A new imaging agent may light up dangerous plaque in arteries, and Mallinckrodt radiologist Pamela K. Woodard, MD, led the team that designed the nanoparticle researchers hope to use to identify patients at high risk of stroke.
Woodard, principal investigator, and colleagues at the University of California, Santa Barbara, in collaboration with Texas A&M University, jointly developed the imaging agent now approved for evaluation in people by the Food and Drug Administration (FDA).
“This is the first receptor-targeted nanoparticle agent for cardiovascular imaging approved for investigational use in humans,” says Woodard, professor of radiology and of biomedical engineering. “Starting with bench research, then developing and testing the agent and taking it through the FDA process into human patients has involved an extensive team of basic scientists, clinical researchers, and clinicians.”
In patients with atherosclerosis, plaque accumulates on the inner walls of arteries that deliver blood to the body. According to Woodard, also director of Mallinckrodt’s Center for Clinical Imaging Research, these plaques can be stable or progress to a vulnerable phase in which they rupture, leading to stroke or heart attack.

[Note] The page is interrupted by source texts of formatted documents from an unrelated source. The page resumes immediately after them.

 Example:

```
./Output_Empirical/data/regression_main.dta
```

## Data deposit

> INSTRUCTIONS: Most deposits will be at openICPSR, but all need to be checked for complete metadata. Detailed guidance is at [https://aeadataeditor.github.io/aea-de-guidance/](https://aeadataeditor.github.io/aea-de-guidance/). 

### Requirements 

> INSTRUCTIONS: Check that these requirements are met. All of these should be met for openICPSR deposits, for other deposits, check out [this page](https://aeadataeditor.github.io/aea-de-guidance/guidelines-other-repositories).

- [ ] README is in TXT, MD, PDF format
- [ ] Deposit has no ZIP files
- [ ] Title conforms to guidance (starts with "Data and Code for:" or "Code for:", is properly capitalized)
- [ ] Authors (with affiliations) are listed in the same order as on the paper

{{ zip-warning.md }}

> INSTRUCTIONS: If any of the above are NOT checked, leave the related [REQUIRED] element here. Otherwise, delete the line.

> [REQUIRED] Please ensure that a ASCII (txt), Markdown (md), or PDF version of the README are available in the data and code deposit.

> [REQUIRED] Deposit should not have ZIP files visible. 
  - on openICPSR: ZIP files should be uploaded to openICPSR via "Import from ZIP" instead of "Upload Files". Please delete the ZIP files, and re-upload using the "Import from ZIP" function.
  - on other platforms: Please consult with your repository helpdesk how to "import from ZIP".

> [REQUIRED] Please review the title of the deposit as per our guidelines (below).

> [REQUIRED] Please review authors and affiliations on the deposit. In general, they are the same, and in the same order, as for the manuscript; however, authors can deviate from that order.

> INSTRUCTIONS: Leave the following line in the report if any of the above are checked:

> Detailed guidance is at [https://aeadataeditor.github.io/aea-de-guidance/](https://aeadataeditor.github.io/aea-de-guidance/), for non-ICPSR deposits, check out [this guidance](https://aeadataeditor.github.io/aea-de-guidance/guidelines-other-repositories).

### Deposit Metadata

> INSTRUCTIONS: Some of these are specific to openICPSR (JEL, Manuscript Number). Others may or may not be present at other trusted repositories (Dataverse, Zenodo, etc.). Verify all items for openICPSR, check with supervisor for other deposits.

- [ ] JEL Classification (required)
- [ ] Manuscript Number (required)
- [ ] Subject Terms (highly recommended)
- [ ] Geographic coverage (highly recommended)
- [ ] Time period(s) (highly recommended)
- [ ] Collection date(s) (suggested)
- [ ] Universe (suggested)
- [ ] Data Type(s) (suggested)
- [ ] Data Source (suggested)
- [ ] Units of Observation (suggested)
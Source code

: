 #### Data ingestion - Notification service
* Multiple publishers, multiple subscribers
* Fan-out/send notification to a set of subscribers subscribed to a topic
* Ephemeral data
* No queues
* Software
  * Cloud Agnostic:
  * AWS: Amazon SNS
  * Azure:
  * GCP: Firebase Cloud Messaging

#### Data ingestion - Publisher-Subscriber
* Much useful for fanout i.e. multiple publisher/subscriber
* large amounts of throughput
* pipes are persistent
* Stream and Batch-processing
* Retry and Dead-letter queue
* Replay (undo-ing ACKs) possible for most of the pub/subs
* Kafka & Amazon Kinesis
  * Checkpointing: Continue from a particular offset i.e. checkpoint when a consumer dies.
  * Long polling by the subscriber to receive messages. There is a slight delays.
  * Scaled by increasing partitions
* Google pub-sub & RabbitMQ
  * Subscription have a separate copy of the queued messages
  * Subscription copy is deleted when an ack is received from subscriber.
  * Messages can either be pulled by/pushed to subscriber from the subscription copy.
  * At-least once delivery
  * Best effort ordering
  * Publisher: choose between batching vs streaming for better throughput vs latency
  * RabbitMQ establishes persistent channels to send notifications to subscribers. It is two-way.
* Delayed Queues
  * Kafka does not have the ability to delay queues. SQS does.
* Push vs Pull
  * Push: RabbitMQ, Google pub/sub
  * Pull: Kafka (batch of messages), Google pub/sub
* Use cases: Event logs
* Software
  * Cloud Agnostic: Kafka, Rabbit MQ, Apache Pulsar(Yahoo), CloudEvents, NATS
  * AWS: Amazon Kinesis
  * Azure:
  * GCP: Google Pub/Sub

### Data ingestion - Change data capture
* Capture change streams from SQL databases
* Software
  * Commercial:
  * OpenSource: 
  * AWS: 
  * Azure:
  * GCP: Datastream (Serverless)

With current technology, researchers can’t tell whether the plaque is vulnerable or stable, and so can’t distinguish high-risk patients who need surgery from low-risk patients who can be treated with medication alone.
The new nanoparticle is unique in how it is targeted, according to Yongjian Liu, PhD, assistant professor of radiology and co-investigator on the project. Previous research demonstrated that a receptor called NPR-C is present on the surface of cells that line blood vessels and is increased in atherosclerotic plaque. So the investigators added a small molecule to the nanoparticle that seeks out and binds to NPR-C, specifically targeting the particle to potentially dangerous plaque.
Once the imaging agent illuminates plaque in any of the body’s arteries, it can be detected with positron emission tomography (PET). Researchers recently began testing the safety of the nanoparticle in healthy individuals. They next will focus on patients with atherosclerosis who already are scheduled to undergo surgery to remove plaque from their carotid arteries.
“In this way, we’ll be able to see whether the areas that light up in the image because of our nanoparticles are the same areas that contain vulnerable plaque, as assessed from the surgeries,” Woodard says. “Once we show success imaging the carotid arteries, we will evaluate the nanoparticle agent in other vessels such as the coronary arteries, which represent a greater challenge because of their smaller size and complex motion.”